4. Regarding the "rough paraphrases of the Hebrew text," which are all too often found in "some of the metrical Psalms," sadly, this has been my experience, i.e., I have found too many which qualify as "paraphrases." Interestingly, I know of exclusive psalmodists who also bemoan this lamentable situation. And when I ask, "does the exclusive psalmodist violate the regulative principle when he does not sing the Psalms in the exact language of the Hebrew?," admittedly, this could have been better phrased. Thank you for pointing this out. By this statement, however, I certainly did not mean to infer that one must be singing the Hebrew itself to adhere to the regulative principle as espoused by the exclusive psalmodist. What I meant was that an exclusive psalmodist, to be true to his position, must have a "very precise" translation from which to sing. In the metrical versions, rearrangement of the biblical words, to promote "rhyming," frequently negates the "preciseness" of the translations. (Could this not be, to use your words, "the compositions of men," rather than "the compositions of God?") Yet, exclusive psalmodists all too frequently sing from these "paraphrases" or "imprecise" translations, and believe it to be exclusive psalmody, which, as per their own standards, it is not. This is hardly consistent.
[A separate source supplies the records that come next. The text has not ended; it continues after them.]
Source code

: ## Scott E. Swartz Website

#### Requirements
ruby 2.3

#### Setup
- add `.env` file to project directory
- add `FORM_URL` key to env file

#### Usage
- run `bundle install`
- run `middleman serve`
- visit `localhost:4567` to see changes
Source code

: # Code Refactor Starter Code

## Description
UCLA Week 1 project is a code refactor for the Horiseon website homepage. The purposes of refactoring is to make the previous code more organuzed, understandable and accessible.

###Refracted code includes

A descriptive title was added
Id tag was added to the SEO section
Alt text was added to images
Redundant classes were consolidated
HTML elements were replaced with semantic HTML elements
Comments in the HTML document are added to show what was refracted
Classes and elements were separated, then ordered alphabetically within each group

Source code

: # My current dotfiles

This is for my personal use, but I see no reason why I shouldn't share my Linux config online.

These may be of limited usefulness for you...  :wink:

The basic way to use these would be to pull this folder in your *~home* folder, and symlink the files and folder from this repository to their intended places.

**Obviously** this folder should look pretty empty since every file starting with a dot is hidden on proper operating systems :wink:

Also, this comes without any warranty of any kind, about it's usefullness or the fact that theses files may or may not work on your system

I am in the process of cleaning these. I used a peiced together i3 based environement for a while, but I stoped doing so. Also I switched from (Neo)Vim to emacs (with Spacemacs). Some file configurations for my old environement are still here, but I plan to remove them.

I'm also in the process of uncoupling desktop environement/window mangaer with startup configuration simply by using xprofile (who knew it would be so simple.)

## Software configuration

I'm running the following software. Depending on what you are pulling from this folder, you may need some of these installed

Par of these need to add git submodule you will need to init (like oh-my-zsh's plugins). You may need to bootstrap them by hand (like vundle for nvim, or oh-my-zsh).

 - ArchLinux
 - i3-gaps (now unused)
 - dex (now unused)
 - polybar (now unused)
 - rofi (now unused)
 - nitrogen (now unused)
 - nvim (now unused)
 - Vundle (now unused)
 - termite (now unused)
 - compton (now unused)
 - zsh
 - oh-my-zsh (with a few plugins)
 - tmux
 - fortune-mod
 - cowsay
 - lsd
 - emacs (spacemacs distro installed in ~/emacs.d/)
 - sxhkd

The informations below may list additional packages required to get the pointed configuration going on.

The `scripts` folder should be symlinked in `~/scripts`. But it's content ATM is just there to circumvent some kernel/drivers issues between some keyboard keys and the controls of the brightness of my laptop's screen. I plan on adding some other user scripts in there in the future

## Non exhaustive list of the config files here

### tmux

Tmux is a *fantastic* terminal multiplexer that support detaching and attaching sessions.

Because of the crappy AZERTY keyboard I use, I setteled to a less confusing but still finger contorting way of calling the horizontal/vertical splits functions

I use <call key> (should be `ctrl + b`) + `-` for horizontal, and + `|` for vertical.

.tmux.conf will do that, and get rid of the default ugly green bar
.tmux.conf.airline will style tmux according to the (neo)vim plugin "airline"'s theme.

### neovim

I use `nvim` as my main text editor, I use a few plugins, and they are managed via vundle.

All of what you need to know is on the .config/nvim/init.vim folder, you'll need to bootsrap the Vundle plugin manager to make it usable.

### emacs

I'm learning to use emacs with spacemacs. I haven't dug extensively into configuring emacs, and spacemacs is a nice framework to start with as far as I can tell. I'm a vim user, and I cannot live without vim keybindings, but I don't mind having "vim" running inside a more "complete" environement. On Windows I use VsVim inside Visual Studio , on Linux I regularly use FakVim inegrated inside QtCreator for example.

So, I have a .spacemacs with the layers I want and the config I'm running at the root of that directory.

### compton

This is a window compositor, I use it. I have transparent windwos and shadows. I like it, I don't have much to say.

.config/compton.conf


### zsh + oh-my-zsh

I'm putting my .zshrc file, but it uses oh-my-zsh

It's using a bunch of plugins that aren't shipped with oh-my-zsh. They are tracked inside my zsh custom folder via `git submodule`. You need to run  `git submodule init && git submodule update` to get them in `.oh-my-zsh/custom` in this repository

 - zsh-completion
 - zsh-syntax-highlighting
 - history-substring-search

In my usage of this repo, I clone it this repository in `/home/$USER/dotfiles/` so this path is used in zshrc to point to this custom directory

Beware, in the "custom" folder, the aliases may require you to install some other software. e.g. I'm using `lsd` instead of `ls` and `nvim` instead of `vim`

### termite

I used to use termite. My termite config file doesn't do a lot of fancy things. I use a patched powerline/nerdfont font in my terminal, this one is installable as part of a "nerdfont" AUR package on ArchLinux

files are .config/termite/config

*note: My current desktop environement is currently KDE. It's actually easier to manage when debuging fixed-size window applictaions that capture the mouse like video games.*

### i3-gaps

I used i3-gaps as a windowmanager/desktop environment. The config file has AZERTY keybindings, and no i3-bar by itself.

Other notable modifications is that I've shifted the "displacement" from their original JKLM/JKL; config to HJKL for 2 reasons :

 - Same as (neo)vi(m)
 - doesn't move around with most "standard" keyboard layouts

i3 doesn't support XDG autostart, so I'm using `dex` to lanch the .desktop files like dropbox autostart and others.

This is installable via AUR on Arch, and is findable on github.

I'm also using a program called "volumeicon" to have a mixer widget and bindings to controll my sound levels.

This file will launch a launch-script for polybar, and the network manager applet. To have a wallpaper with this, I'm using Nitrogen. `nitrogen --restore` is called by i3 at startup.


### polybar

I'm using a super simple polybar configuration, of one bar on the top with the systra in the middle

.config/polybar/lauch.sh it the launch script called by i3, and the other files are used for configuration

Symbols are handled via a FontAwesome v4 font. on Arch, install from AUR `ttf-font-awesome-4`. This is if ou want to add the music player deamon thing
5. Your comment that Gordon Clark "referred only to the title of Psalm 76 and not to the titles of the Psalms in general," when he said, "these three titles [psalms, hymns, and songs] seem to be insertions in the Septuagint without Hebrew evidence" (Colossians, p. 121), is incorrect. This is corroborated in his commentary on Ephesians (p. 181), where he says, "The Hebrew text of the Psalms [plural] does not make this threefold division. It has been inserted in the Greek LXX." Clark's point is that Paul's usage of these three titles in Colossians and Ephesians cannot possibly be used to support exclusive psalmody. It is a gratuitous assumption to claim that it does. Further, as I point out in my article, the Septuagint uses these terms or titles in a number of places other than the Psalms.

6. At the end of my article I state that "the present writer is very much in favor of the singing of the metrical Psalms." You claim that "Dr. Crampton gives a brief nod to Psalmody in the last paragraph of his article, but it is too little too late." Let me assure you brother Bacon that I meant what I wrote. The majority of songs that we sing in our congregation are biblical Psalms. This we consider to be more than a nod.

7. Finally, you say that "Dr. Crampton's conclusion is really foreign to the regulative principle set forth in Westminster Confession of Faith XXI," because I conclude my article by stating that, "there seems to be no biblical warrant for eliminating altogether the use of other hymns and songs, as long as they are biblical." Again, you are correct that this could have been better worded. But in its context, you will notice, that I have just asserted that the Bible gives us every assurance that we are to use songs and hymns outside of the Psalter, in the public worship of God. Further, I am here merely paraphrasing the words of the Greatest of all of the Puritans, the non-exclusive psalmodist Jonathan Edwards — words which I quoted earlier in the article.

Thank you brother Bacon for the opportunity to comment on your review of my article. Perhaps, in God's providence, our paths will cross one day. I would enjoy meeting with you and discussing this as well as other matters of theology. It is obvious to me that you take the precious doctrines of the Christian faith very seriously. This is most refreshing. But if not this side of the eschaton, we will someday meet around the throne of the Lamb. And when we gather for worship, I will enjoy singing with you the inspired Songs of Zion, and perhaps you will also sing with me "Holy, holy, holy, Lord God Almighty, early in the morning our song will rise to Thee."


Doctor Crampton's reply to my review is quite gracious. I shall attempt to respond in a like manner.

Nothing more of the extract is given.